(CN) - Operators of a Nevada power plant can sue Navajo officials to block a lawsuit in the tribal courts, the 9th Circuit ruled Thursday.
The dispute stems from the firing of two employees, both tribal members, at the Navajo Generating Station on the Navajo reservation land in northern Arizona.
After they were fired, the workers filed complaints with the Navajo Labor Commission against Salt River Project Agricultural Improvement and Power District and Headwaters Resources Inc., which own and operate the plant, respectively.
The workers say that Salt River and Headwaters fired them without just cause in violation of the Navajo Preference in Employment Act.
Though the plant operators argued that the Navajo Nation had no authority to regulate employment issues at the plant under the 1969 lease, the Navajo Nation Supreme Court let the case proceed.

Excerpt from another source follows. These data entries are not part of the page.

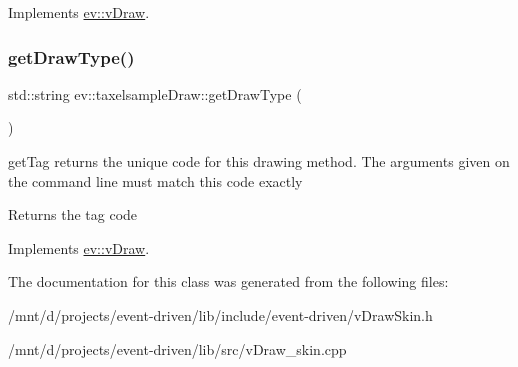 Implements \hyperlink{classev_1_1vDraw_af1eee5dcdf3b4cfee6a3024e5cd706f8}{ev\+::v\+Draw}.

\mbox{\label{classev_1_1taxelsampleDraw_a7bf19e7de1e4851b5567308e95334942}} 
\subsubsection{\texorpdfstring{get\+Draw\+Type()}{getDrawType()}}
{\footnotesize\ttfamily std\+::string ev\+::taxelsample\+Draw\+::get\+Draw\+Type (\begin{DoxyParamCaption}{ }\end{DoxyParamCaption})\hspace{0.3cm}{\ttfamily [virtual]}}



get\+Tag returns the unique code for this drawing method. The arguments given on the command line must match this code exactly 

\begin{DoxyReturn}{Returns}
the tag code 
\end{DoxyReturn}


Implements \hyperlink{classev_1_1vDraw_ac01381befeffef2b930cbceb28b18a28}{ev\+::v\+Draw}.



The documentation for this class was generated from the following files\+:\begin{DoxyCompactItemize}
\item 
/mnt/d/projects/event-\/driven/lib/include/event-\/driven/v\+Draw\+Skin.\+h\item 
/mnt/d/projects/event-\/driven/lib/src/v\+Draw\+\_\+skin.\+cpp\end{DoxyCompactItemize}
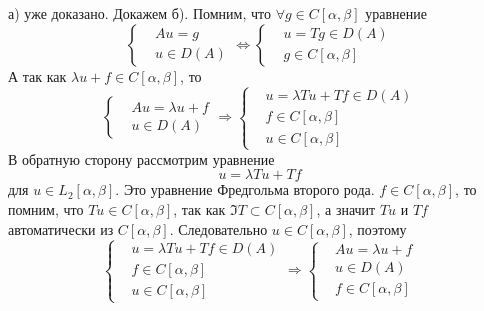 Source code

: \documentclass[14pt]{extarticle}
\begin{document}
\begin{Proof}
    а) уже доказано.
    Докажем б).
    Помним, что $\forall g \in C[\alpha, \beta]$ уравнение
    $$
    \left\{
    \begin{aligned}
        &Au = g\\
        &u \in D(A)
    \end{aligned}
    \right. \Leftrightarrow
    \left\{
    \begin{aligned}
        &u = Tg\in D(A)\\
        &g \in C[\alpha, \beta]
    \end{aligned}
    \right.
    $$
    А так как $\lambda u + f \in C[\alpha, \beta]$, то
    $$
    \left\{
    \begin{aligned}
        &A u = \lambda u + f\\
        &u \in D(A)
    \end{aligned}
    \right.
    \Rightarrow
    \left\{
    \begin{aligned}
        &u = \lambda T u  + T f \in D(A)\\
        &f \in C[\alpha, \beta]\\
        &u \in C[\alpha, \beta]
    \end{aligned}
    \right.
    $$
    В обратную сторону рассмотрим уравнение
    $$
    u = \lambda T u + T f
    $$
    для $u \in L_2[\alpha, \beta]$.
    Это уравнение Фредгольма второго рода.
    $f \in C[\alpha, \beta]$, то помним, что $T u \in C[\alpha, \beta]$, так как $\Im T \subset
    C[\alpha, \beta]$, а значит $Tu$ и $Tf$ автоматически из $C[\alpha, \beta]$.
    Следовательно $u \in C[\alpha, \beta]$, поэтому
    $$
    \left\{
    \begin{aligned}
        &u = \lambda T u  + T f \in D(A)\\
        &f \in C[\alpha, \beta]\\
        &u \in C[\alpha, \beta]
    \end{aligned}
    \right.
    \Rightarrow
     \left\{
    \begin{aligned}
        &A u = \lambda u + f\\
        &u \in D(A)\\
        &f \in C[\alpha, \beta]
    \end{aligned}
    \right.
    $$
    

\end{Proof}
\end{document}

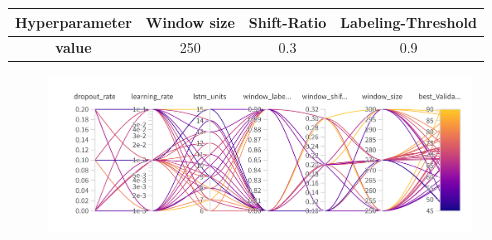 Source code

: \documentclass[landscape,a3,final,24pt]{issposter}
\begin{document}
\begin{multicols}{3}
\begin{center}
\begin{tabular}{cccc}
   \toprule
   \textbf{Hyperparameter}  & Window size &Shift-Ratio&  Labeling-Threshold \\
   \midrule
   \textbf{value}&250 &0.3&0.9 \\
   \bottomrule
\end{tabular}
\begin{figure}
\centering
\includegraphics[width=\linewidth,keepaspectratio]{Pictures/wandb_sweep.png}
\end{figure}
\end{center}


\end{multicols}
\end{document}
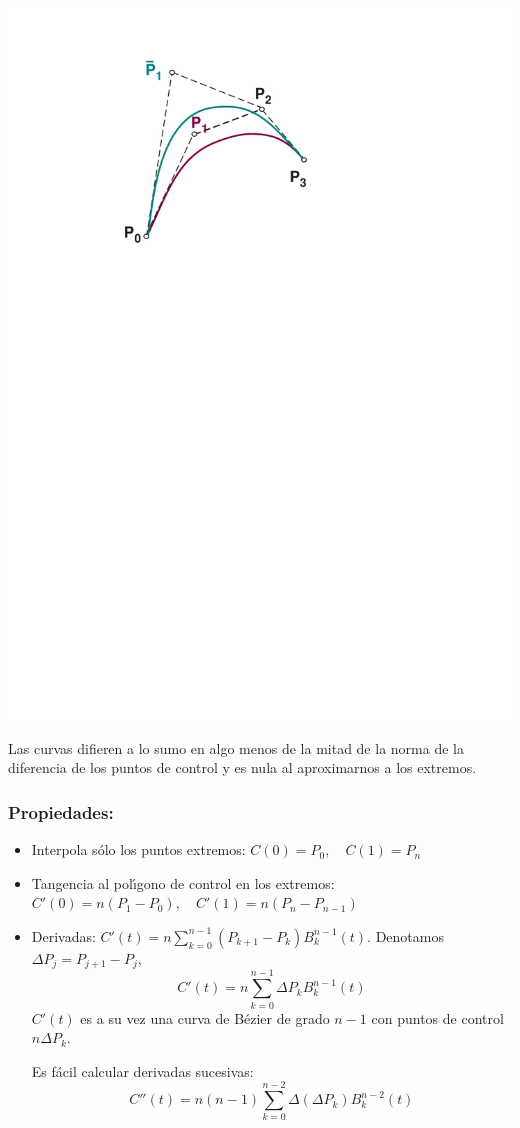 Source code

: \documentclass[ebook,oneside]{memoir}
\begin{document}
\begin{center}
\includegraphics[scale=0.4]{3_7.pdf}
\end{center}

Las curvas difieren a lo sumo en algo menos de la mitad de la norma de la diferencia de los puntos de control y es nula al aproximarnos a los extremos.

\subsubsection{Propiedades:}

\begin{itemize}
\item Interpola s\'{o}lo los puntos extremos: $C(0)=P_0,\quad C(1)=P_n$
\item Tangencia al pol\'{\i}gono de control en los extremos: $C'(0)=n(P_1-P_0),\quad C'(1)=n(P_n-P_{n-1})$
\item Derivadas: $C'(t)=n\sum_{k=0}^{n-1}(P_{k+1}-P_k)B_k^{n-1}(t).$ Denotamos $\Delta P_j=P_{j+1}-P_j,$
$$C'(t)=n\sum_{k=0}^{n-1}\Delta P_kB_k^{n-1}(t)$$ $C'(t)$ es a su vez una curva de B\'{e}zier de grado $n-1$ con puntos de control $n\Delta P_k.$

Es f\'{a}cil calcular derivadas sucesivas:
$$C''(t)=n(n-1)\sum_{k=0}^{n-2} \Delta(\Delta P_k)B_k^{n-2}(t)$$
\end{itemize}
\end{document}
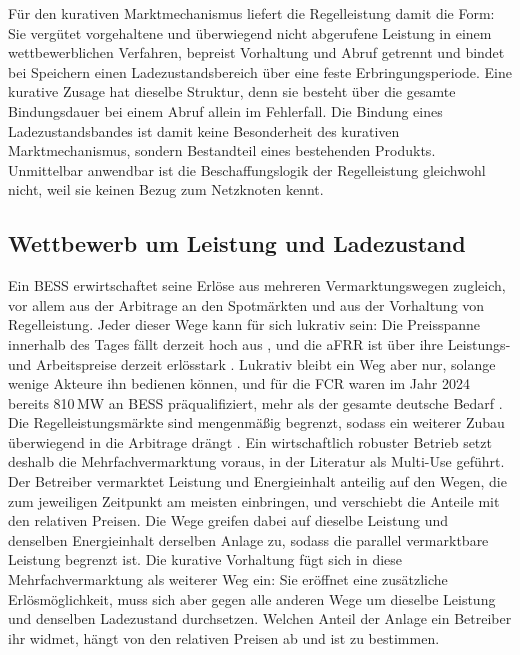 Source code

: Für den kurativen Marktmechanismus liefert die Regelleistung damit die Form: Sie vergütet vorgehaltene und überwiegend nicht abgerufene Leistung in einem wettbewerblichen Verfahren, bepreist Vorhaltung und Abruf getrennt und bindet bei Speichern einen Ladezustandsbereich über eine feste Erbringungsperiode.
Eine kurative Zusage hat dieselbe Struktur, denn sie besteht über die gesamte Bindungsdauer bei einem Abruf allein im Fehlerfall.
Die Bindung eines Ladezustandsbandes ist damit keine Besonderheit des kurativen Marktmechanismus, sondern Bestandteil eines bestehenden Produkts.
Unmittelbar anwendbar ist die Beschaffungslogik der Regelleistung gleichwohl nicht, weil sie keinen Bezug zum Netzknoten kennt.

\subsection{Wettbewerb um Leistung und Ladezustand}
\label{sec:revenue_stacking}
\label{sec:soc_conflict}
\label{sec:market_development}

Ein \ac{BESS} erwirtschaftet seine Erlöse aus mehreren Vermarktungswegen zugleich, vor allem aus der Arbitrage an den Spotmärkten und aus der Vorhaltung von Regelleistung.
Jeder dieser Wege kann für sich lukrativ sein: Die Preisspanne innerhalb des Tages fällt derzeit hoch aus \cite{mahgoub_wie_2025}, und die \ac{aFRR} ist über ihre Leistungs- und Arbeitspreise derzeit erlösstark \cite{regelleistung_ausschreibungsdaten_2026}.
Lukrativ bleibt ein Weg aber nur, solange wenige Akteure ihn bedienen können, und für die \ac{FCR} waren im Jahr 2024 bereits 810\,\si{MW} an \ac{BESS} präqualifiziert, mehr als der gesamte deutsche Bedarf \cite{celi_cortes_m5use_2024}.
Die Regelleistungsmärkte sind mengenmäßig begrenzt, sodass ein weiterer Zubau überwiegend in die Arbitrage drängt \cite{garttan_battery_2025}.
Ein wirtschaftlich robuster Betrieb setzt deshalb die Mehrfachvermarktung voraus, in der Literatur als Multi-Use geführt.
Der Betreiber vermarktet Leistung und Energieinhalt anteilig auf den Wegen, die zum jeweiligen Zeitpunkt am meisten einbringen, und verschiebt die Anteile mit den relativen Preisen.
Die Wege greifen dabei auf dieselbe Leistung und denselben Energieinhalt derselben Anlage zu, sodass die parallel vermarktbare Leistung begrenzt ist.
Die kurative Vorhaltung fügt sich in diese Mehrfachvermarktung als weiterer Weg ein: Sie eröffnet eine zusätzliche Erlösmöglichkeit, muss sich aber gegen alle anderen Wege um dieselbe Leistung und denselben Ladezustand durchsetzen.
Welchen Anteil der Anlage ein Betreiber ihr widmet, hängt von den relativen Preisen ab und ist zu bestimmen.

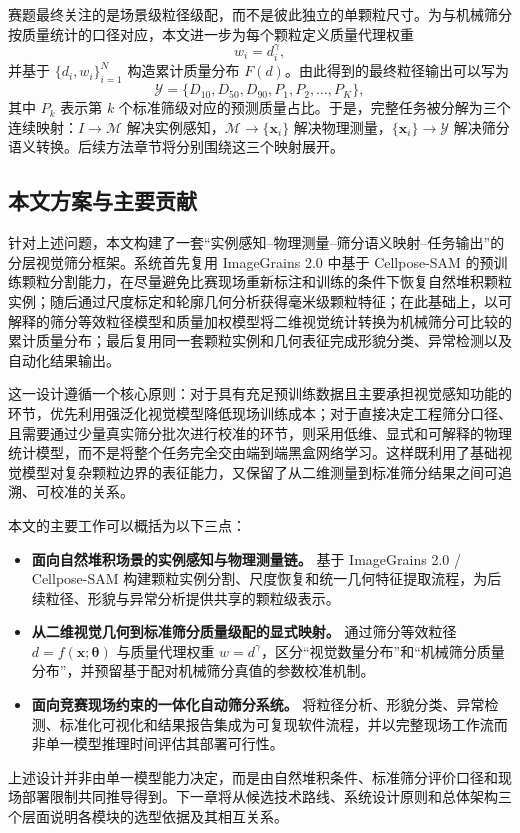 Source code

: 赛题最终关注的是场景级粒径级配，而不是彼此独立的单颗粒尺寸。为与机械筛分按质量统计的口径对应，本文进一步为每个颗粒定义质量代理权重
\begin{equation}
w_i=d_i^{\gamma},
\label{eq:intro-mass-weight}
\end{equation}
并基于 $\{d_i,w_i\}_{i=1}^{N}$ 构造累计质量分布 $F(d)$。由此得到的最终粒径输出可以写为
\begin{equation}
\mathcal{Y}=\{D_{10},D_{50},D_{90},P_1,P_2,\ldots,P_K\},
\label{eq:scene-output}
\end{equation}
其中 $P_k$ 表示第 $k$ 个标准筛级对应的预测质量占比。于是，完整任务被分解为三个连续映射：$I\rightarrow\mathcal{M}$ 解决实例感知，$\mathcal{M}\rightarrow\{\mathbf{x}_i\}$ 解决物理测量，$\{\mathbf{x}_i\}\rightarrow\mathcal{Y}$ 解决筛分语义转换。后续方法章节将分别围绕这三个映射展开。

\subsection{本文方案与主要贡献}
\label{sec:contributions}

针对上述问题，本文构建了一套“实例感知--物理测量--筛分语义映射--任务输出”的分层视觉筛分框架。系统首先复用 ImageGrains 2.0\cite{mair2026imagegrains2} 中基于 Cellpose-SAM\cite{pachitariu2025cellposeSAM} 的预训练颗粒分割能力，在尽量避免比赛现场重新标注和训练的条件下恢复自然堆积颗粒实例；随后通过尺度标定和轮廓几何分析获得毫米级颗粒特征；在此基础上，以可解释的筛分等效粒径模型和质量加权模型将二维视觉统计转换为机械筛分可比较的累计质量分布；最后复用同一套颗粒实例和几何表征完成形貌分类、异常检测以及自动化结果输出。

这一设计遵循一个核心原则：对于具有充足预训练数据且主要承担视觉感知功能的环节，优先利用强泛化视觉模型降低现场训练成本；对于直接决定工程筛分口径、且需要通过少量真实筛分批次进行校准的环节，则采用低维、显式和可解释的物理统计模型，而不是将整个任务完全交由端到端黑盒网络学习。这样既利用了基础视觉模型对复杂颗粒边界的表征能力，又保留了从二维测量到标准筛分结果之间可追溯、可校准的关系。

本文的主要工作可以概括为以下三点：
\begin{itemize}[leftmargin=2em]
    \item \textbf{面向自然堆积场景的实例感知与物理测量链。} 基于 ImageGrains 2.0 / Cellpose-SAM 构建颗粒实例分割、尺度恢复和统一几何特征提取流程，为后续粒径、形貌与异常分析提供共享的颗粒级表示。
    \item \textbf{从二维视觉几何到标准筛分质量级配的显式映射。} 通过筛分等效粒径 $d=f(\mathbf{x};\boldsymbol{\theta})$ 与质量代理权重 $w=d^{\gamma}$，区分“视觉数量分布”和“机械筛分质量分布”，并预留基于配对机械筛分真值的参数校准机制。
    \item \textbf{面向竞赛现场约束的一体化自动筛分系统。} 将粒径分析、形貌分类、异常检测、标准化可视化和结果报告集成为可复现软件流程，并以完整现场工作流而非单一模型推理时间评估其部署可行性。
\end{itemize}

上述设计并非由单一模型能力决定，而是由自然堆积条件、标准筛分评价口径和现场部署限制共同推导得到。下一章将从候选技术路线、系统设计原则和总体架构三个层面说明各模块的选型依据及其相互关系。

Salt River and Headwaters then filed a federal complaint against the director of the Office of Navajo Labor Relations, members of the Navajo Nation Labor Commission and the justices of the Navajo Nation Supreme Court.
The suit seeks an injunction to block the tribal case. A federal judge in Phoenix dismissed the case, however, after finding that the Navajo Nation was a necessary party but could not be sued because of sovereign immunity.
On Thursday, the federal appeals court in San Francisco found otherwise and remanded the case to Phoenix. The Navajo Nation itself is not a necessary party because the officials can represent the tribe's interest, the judges found.
"Here, the Navajo official defendants can be expected to adequately represent the Navajo Nation's interests," Judge Barry Silverman wrote for a three-judge panel. "First, the officials' interests are aligned with the tribe's interests: The officials are responsible for enforcing the Navajo Preference in Employment Act, and there is no suggestion that the officials' attempt to enforce the statute here is antithetical to the tribe's interests. Second, there is no reason to believe the Navajo official defendants cannot or will not make any reasonable argument that the tribe would make if it were a party. Third, there is no indication that the tribe would offer any necessary element to the action that the Navajo official defendants would neglect."
To hold otherwise, the judges found, would "effectively gut the Ex parte Young doctrine," which governs nonmonetary injunctive actions against state and tribal officials.